Daarna ging het naar het Amsterdamse dj-café TWSTD. Binnengekomen stelden we teleurgesteld vast dat er slechts een of andere vijfderangs plaatjesdraaier zijn ding stond te doen, maar dat mocht de pret niet drukken. Vriend M. kwam ook langs en daarna vriendin S. en wij dronken biertjes en gaven namen aan het bij tijd en wijle afschuwelijke volk dat rond aan het drentelen was. (‘Die vrouw daar, die is minstens 70,’ zei ik tegen M. ‘Laten we haar Willemijn noemen,’ stelde hij voor.)
S. werd nog aangesproken door één of andere papzak die vroeger in haar klas zat.

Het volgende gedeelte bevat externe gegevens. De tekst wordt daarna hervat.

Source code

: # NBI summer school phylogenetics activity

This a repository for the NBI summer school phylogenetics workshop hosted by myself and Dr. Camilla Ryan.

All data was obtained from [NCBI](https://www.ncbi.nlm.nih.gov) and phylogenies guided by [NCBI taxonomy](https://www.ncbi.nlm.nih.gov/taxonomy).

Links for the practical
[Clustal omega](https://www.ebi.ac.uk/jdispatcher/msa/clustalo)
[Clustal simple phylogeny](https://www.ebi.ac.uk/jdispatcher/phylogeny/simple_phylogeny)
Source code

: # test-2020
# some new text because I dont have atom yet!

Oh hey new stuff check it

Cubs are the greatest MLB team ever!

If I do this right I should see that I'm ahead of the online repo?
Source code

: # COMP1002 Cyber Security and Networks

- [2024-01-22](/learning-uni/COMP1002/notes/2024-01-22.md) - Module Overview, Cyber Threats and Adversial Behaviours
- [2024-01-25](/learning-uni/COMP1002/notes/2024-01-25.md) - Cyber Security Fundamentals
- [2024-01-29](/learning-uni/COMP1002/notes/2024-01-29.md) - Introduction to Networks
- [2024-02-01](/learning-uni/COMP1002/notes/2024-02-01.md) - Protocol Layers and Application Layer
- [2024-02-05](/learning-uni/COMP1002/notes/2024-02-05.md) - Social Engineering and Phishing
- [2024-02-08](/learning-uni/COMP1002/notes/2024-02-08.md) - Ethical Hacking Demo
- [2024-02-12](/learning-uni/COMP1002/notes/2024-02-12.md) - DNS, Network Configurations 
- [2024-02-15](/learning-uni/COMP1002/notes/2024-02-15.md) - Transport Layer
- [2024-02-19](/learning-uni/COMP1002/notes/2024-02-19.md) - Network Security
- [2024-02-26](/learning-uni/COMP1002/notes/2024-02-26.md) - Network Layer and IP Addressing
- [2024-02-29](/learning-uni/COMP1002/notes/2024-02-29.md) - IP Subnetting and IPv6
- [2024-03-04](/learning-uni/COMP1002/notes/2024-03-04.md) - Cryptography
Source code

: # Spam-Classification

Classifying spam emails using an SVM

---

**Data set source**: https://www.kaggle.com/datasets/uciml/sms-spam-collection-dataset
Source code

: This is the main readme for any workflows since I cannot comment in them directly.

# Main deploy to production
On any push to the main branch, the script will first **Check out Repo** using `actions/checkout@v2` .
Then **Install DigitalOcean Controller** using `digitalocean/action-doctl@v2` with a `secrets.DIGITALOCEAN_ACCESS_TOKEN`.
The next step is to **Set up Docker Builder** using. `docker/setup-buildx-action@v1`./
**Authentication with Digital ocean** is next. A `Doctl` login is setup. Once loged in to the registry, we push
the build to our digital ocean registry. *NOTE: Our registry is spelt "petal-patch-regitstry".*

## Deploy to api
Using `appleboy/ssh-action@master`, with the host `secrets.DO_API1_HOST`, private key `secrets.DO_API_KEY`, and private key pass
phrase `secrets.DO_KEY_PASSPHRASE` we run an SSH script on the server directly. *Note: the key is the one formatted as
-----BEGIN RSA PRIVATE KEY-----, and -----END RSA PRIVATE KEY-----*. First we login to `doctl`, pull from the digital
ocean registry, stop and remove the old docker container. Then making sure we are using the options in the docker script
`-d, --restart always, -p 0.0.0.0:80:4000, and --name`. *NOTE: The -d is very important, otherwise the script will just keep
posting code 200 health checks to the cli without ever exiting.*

Hij was daar om ‘zijn drankje’ te ‘promoten’. Interesse veinzend vroegen we om wat voor een drankje het ging. ‘T-shot,’ zo zei hij, ‘gelatine met alcohol.’ Denk je dat die aap vervolgens wat boven haalde om aan ons te laten proeven? Welnee! ‘Bestel het maar aan de bar,’ sprak dat mannetje. Vervolgens wilde hij ook nog S. haar telefoonnummer. Of e-mailadres. Hij gaf zijn foon aan haar en liep weg. Het was een mooie foon. ‘Zullen we gewoon wegrennen?’ opperde ik. S. drukte wat nietszeggende shit in en gaf de foon terug. De loser controleerde niet eens wat ze had ingevoerd, zo’n sukkel was het wel. Niet veel later kwam Big Brother-presentatrice Bridget Maasland ook nog langs, en dat was voor ons wel een reden om te vertrekken.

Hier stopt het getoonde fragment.